#### Entries provided ####
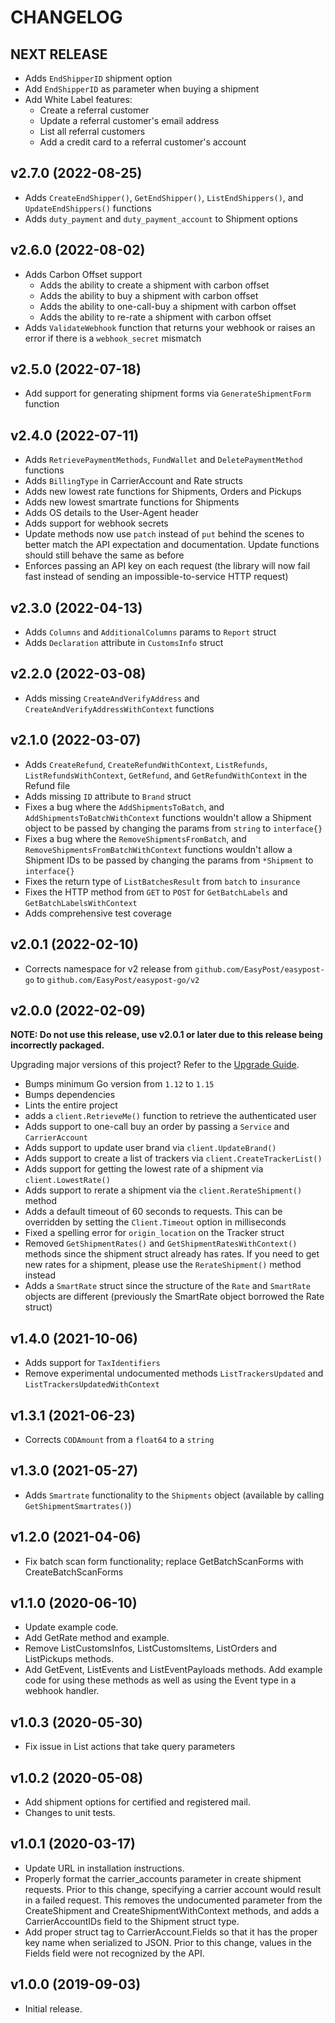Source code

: # CHANGELOG

## NEXT RELEASE

- Adds `EndShipperID` shipment option
- Add `EndShipperID` as parameter when buying a shipment
- Add White Label features:
  - Create a referral customer
  - Update a referral customer's email address
  - List all referral customers
  - Add a credit card to a referral customer's account

## v2.7.0 (2022-08-25)

- Adds `CreateEndShipper()`, `GetEndShipper()`, `ListEndShippers()`, and `UpdateEndShippers()` functions
- Adds `duty_payment` and `duty_payment_account` to Shipment options

## v2.6.0 (2022-08-02)

- Adds Carbon Offset support
  - Adds the ability to create a shipment with carbon offset
  - Adds the ability to buy a shipment with carbon offset
  - Adds the ability to one-call-buy a shipment with carbon offset
  - Adds the ability to re-rate a shipment with carbon offset
- Adds `ValidateWebhook` function that returns your webhook or raises an error if there is a `webhook_secret` mismatch

## v2.5.0 (2022-07-18)

- Add support for generating shipment forms via `GenerateShipmentForm` function

## v2.4.0 (2022-07-11)

- Adds `RetrievePaymentMethods`, `FundWallet` and `DeletePaymentMethod` functions
- Adds `BillingType` in CarrierAccount and Rate structs
- Adds new lowest rate functions for Shipments, Orders and Pickups
- Adds new lowest smartrate functions for Shipments
- Adds OS details to the User-Agent header
- Adds support for webhook secrets
- Update methods now use `patch` instead of `put` behind the scenes to better match the API expectation and documentation. Update functions should still behave the same as before
- Enforces passing an API key on each request (the library will now fail fast instead of sending an impossible-to-service HTTP request)

## v2.3.0 (2022-04-13)

- Adds `Columns` and `AdditionalColumns` params to `Report` struct
- Adds `Declaration` attribute in `CustomsInfo` struct

## v2.2.0 (2022-03-08)

- Adds missing `CreateAndVerifyAddress` and `CreateAndVerifyAddressWithContext` functions

## v2.1.0 (2022-03-07)

- Adds `CreateRefund`, `CreateRefundWithContext`, `ListRefunds`, `ListRefundsWithContext`, `GetRefund`, and `GetRefundWithContext` in the Refund file
- Adds missing `ID` attribute to `Brand` struct
- Fixes a bug where the `AddShipmentsToBatch`, and `AddShipmentsToBatchWithContext` functions wouldn't allow a Shipment object to be passed by changing the params from `string` to `interface{}`
- Fixes a bug where the `RemoveShipmentsFromBatch`, and `RemoveShipmentsFromBatchWithContext` functions wouldn't allow a Shipment IDs to be passed by changing the params from `*Shipment` to `interface{}`
- Fixes the return type of `ListBatchesResult` from `batch` to `insurance`
- Fixes the HTTP method from `GET` to `POST` for `GetBatchLabels` and `GetBatchLabelsWithContext`
- Adds comprehensive test coverage

## v2.0.1 (2022-02-10)

- Corrects namespace for v2 release from `github.com/EasyPost/easypost-go` to `github.com/EasyPost/easypost-go/v2`

## v2.0.0 (2022-02-09)

**NOTE: Do not use this release, use v2.0.1 or later due to this release being incorrectly packaged.**

Upgrading major versions of this project? Refer to the [Upgrade Guide](UPGRADE_GUIDE.md).

- Bumps minimum Go version from `1.12` to `1.15`
- Bumps dependencies
- Lints the entire project
- adds a `client.RetrieveMe()` function to retrieve the authenticated user
- Adds support to one-call buy an order by passing a `Service` and `CarrierAccount`
- Adds support to update user brand via `client.UpdateBrand()`
- Adds support to create a list of trackers via `client.CreateTrackerList()`
- Adds support for getting the lowest rate of a shipment via `client.LowestRate()`
- Adds support to rerate a shipment via the `client.RerateShipment()` method
- Adds a default timeout of 60 seconds to requests. This can be overridden by setting the `Client.Timeout` option in milliseconds
- Fixed a spelling error for `origin_location` on the Tracker struct
- Removed `GetShipmentRates()` and `GetShipmentRatesWithContext()` methods since the shipment struct already has rates. If you need to get new rates for a shipment, please use the `RerateShipment()` method instead
- Adds a `SmartRate` struct since the structure of the `Rate` and `SmartRate` objects are different (previously the SmartRate object borrowed the Rate struct)

## v1.4.0 (2021-10-06)

- Adds support for `TaxIdentifiers`
- Remove experimental undocumented methods `ListTrackersUpdated` and `ListTrackersUpdatedWithContext`

## v1.3.1 (2021-06-23)

- Corrects `CODAmount` from a `float64` to a `string`

## v1.3.0 (2021-05-27)

- Adds `Smartrate` functionality to the `Shipments` object (available by calling `GetShipmentSmartrates()`)

## v1.2.0 (2021-04-06)

- Fix batch scan form functionality; replace GetBatchScanForms with
  CreateBatchScanForms

## v1.1.0 (2020-06-10)

- Update example code.
- Add GetRate method and example.
- Remove ListCustomsInfos, ListCustomsItems, ListOrders and ListPickups
  methods.
- Add GetEvent, ListEvents and ListEventPayloads methods. Add example code
  for using these methods as well as using the Event type in a webhook
  handler.

## v1.0.3 (2020-05-30)

- Fix issue in List actions that take query parameters

## v1.0.2 (2020-05-08)

- Add shipment options for certified and registered mail.
- Changes to unit tests.

## v1.0.1 (2020-03-17)

- Update URL in installation instructions.
- Properly format the carrier_accounts parameter in create shipment requests.
  Prior to this change, specifying a carrier account would result in a failed
  request. This removes the undocumented parameter from the CreateShipment and
  CreateShipmentWithContext methods, and adds a CarrierAccountIDs field to
  the Shipment struct type.
- Add proper struct tag to CarrierAccount.Fields so that it has the proper
  key name when serialized to JSON. Prior to this change, values in the Fields
  field were not recognized by the API.

## v1.0.0 (2019-09-03)

- Initial release.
####
→ **The task**
Apart from the images, every line above is to be given again exactly.

→ **Task result**
Source code

: # CHANGELOG

## NEXT RELEASE

- Adds `EndShipperID` shipment option
- Add `EndShipperID` as parameter when buying a shipment
- Add White Label features:
  - Create a referral customer
  - Update a referral customer's email address
  - List all referral customers
  - Add a credit card to a referral customer's account

## v2.7.0 (2022-08-25)

- Adds `CreateEndShipper()`, `GetEndShipper()`, `ListEndShippers()`, and `UpdateEndShippers()` functions
- Adds `duty_payment` and `duty_payment_account` to Shipment options

## v2.6.0 (2022-08-02)

- Adds Carbon Offset support
  - Adds the ability to create a shipment with carbon offset
  - Adds the ability to buy a shipment with carbon offset
  - Adds the ability to one-call-buy a shipment with carbon offset
  - Adds the ability to re-rate a shipment with carbon offset
- Adds `ValidateWebhook` function that returns your webhook or raises an error if there is a `webhook_secret` mismatch

## v2.5.0 (2022-07-18)

- Add support for generating shipment forms via `GenerateShipmentForm` function

## v2.4.0 (2022-07-11)

- Adds `RetrievePaymentMethods`, `FundWallet` and `DeletePaymentMethod` functions
- Adds `BillingType` in CarrierAccount and Rate structs
- Adds new lowest rate functions for Shipments, Orders and Pickups
- Adds new lowest smartrate functions for Shipments
- Adds OS details to the User-Agent header
- Adds support for webhook secrets
- Update methods now use `patch` instead of `put` behind the scenes to better match the API expectation and documentation. Update functions should still behave the same as before
- Enforces passing an API key on each request (the library will now fail fast instead of sending an impossible-to-service HTTP request)

## v2.3.0 (2022-04-13)

- Adds `Columns` and `AdditionalColumns` params to `Report` struct
- Adds `Declaration` attribute in `CustomsInfo` struct

## v2.2.0 (2022-03-08)

- Adds missing `CreateAndVerifyAddress` and `CreateAndVerifyAddressWithContext` functions

## v2.1.0 (2022-03-07)

- Adds `CreateRefund`, `CreateRefundWithContext`, `ListRefunds`, `ListRefundsWithContext`, `GetRefund`, and `GetRefundWithContext` in the Refund file
- Adds missing `ID` attribute to `Brand` struct
- Fixes a bug where the `AddShipmentsToBatch`, and `AddShipmentsToBatchWithContext` functions wouldn't allow a Shipment object to be passed by changing the params from `string` to `interface{}`
- Fixes a bug where the `RemoveShipmentsFromBatch`, and `RemoveShipmentsFromBatchWithContext` functions wouldn't allow a Shipment IDs to be passed by changing the params from `*Shipment` to `interface{}`
- Fixes the return type of `ListBatchesResult` from `batch` to `insurance`
- Fixes the HTTP method from `GET` to `POST` for `GetBatchLabels` and `GetBatchLabelsWithContext`
- Adds comprehensive test coverage

## v2.0.1 (2022-02-10)

- Corrects namespace for v2 release from `github.com/EasyPost/easypost-go` to `github.com/EasyPost/easypost-go/v2`

## v2.0.0 (2022-02-09)

**NOTE: Do not use this release, use v2.0.1 or later due to this release being incorrectly packaged.**

Upgrading major versions of this project? Refer to the [Upgrade Guide](UPGRADE_GUIDE.md).

- Bumps minimum Go version from `1.12` to `1.15`
- Bumps dependencies
- Lints the entire project
- adds a `client.RetrieveMe()` function to retrieve the authenticated user
- Adds support to one-call buy an order by passing a `Service` and `CarrierAccount`
- Adds support to update user brand via `client.UpdateBrand()`
- Adds support to create a list of trackers via `client.CreateTrackerList()`
- Adds support for getting the lowest rate of a shipment via `client.LowestRate()`
- Adds support to rerate a shipment via the `client.RerateShipment()` method
- Adds a default timeout of 60 seconds to requests. This can be overridden by setting the `Client.Timeout` option in milliseconds
- Fixed a spelling error for `origin_location` on the Tracker struct
- Removed `GetShipmentRates()` and `GetShipmentRatesWithContext()` methods since the shipment struct already has rates. If you need to get new rates for a shipment, please use the `RerateShipment()` method instead
- Adds a `SmartRate` struct since the structure of the `Rate` and `SmartRate` objects are different (previously the SmartRate object borrowed the Rate struct)

## v1.4.0 (2021-10-06)

- Adds support for `TaxIdentifiers`
- Remove experimental undocumented methods `ListTrackersUpdated` and `ListTrackersUpdatedWithContext`

## v1.3.1 (2021-06-23)

- Corrects `CODAmount` from a `float64` to a `string`

## v1.3.0 (2021-05-27)

- Adds `Smartrate` functionality to the `Shipments` object (available by calling `GetShipmentSmartrates()`)

## v1.2.0 (2021-04-06)

- Fix batch scan form functionality; replace GetBatchScanForms with
  CreateBatchScanForms

## v1.1.0 (2020-06-10)

- Update example code.
- Add GetRate method and example.
- Remove ListCustomsInfos, ListCustomsItems, ListOrders and ListPickups
  methods.
- Add GetEvent, ListEvents and ListEventPayloads methods. Add example code
  for using these methods as well as using the Event type in a webhook
  handler.

## v1.0.3 (2020-05-30)

- Fix issue in List actions that take query parameters

## v1.0.2 (2020-05-08)

- Add shipment options for certified and registered mail.
- Changes to unit tests.

## v1.0.1 (2020-03-17)

- Update URL in installation instructions.
- Properly format the carrier_accounts parameter in create shipment requests.
  Prior to this change, specifying a carrier account would result in a failed
  request. This removes the undocumented parameter from the CreateShipment and
  CreateShipmentWithContext methods, and adds a CarrierAccountIDs field to
  the Shipment struct type.
- Add proper struct tag to CarrierAccount.Fields so that it has the proper
  key name when serialized to JSON. Prior to this change, values in the Fields
  field were not recognized by the API.

## v1.0.0 (2019-09-03)

- Initial release.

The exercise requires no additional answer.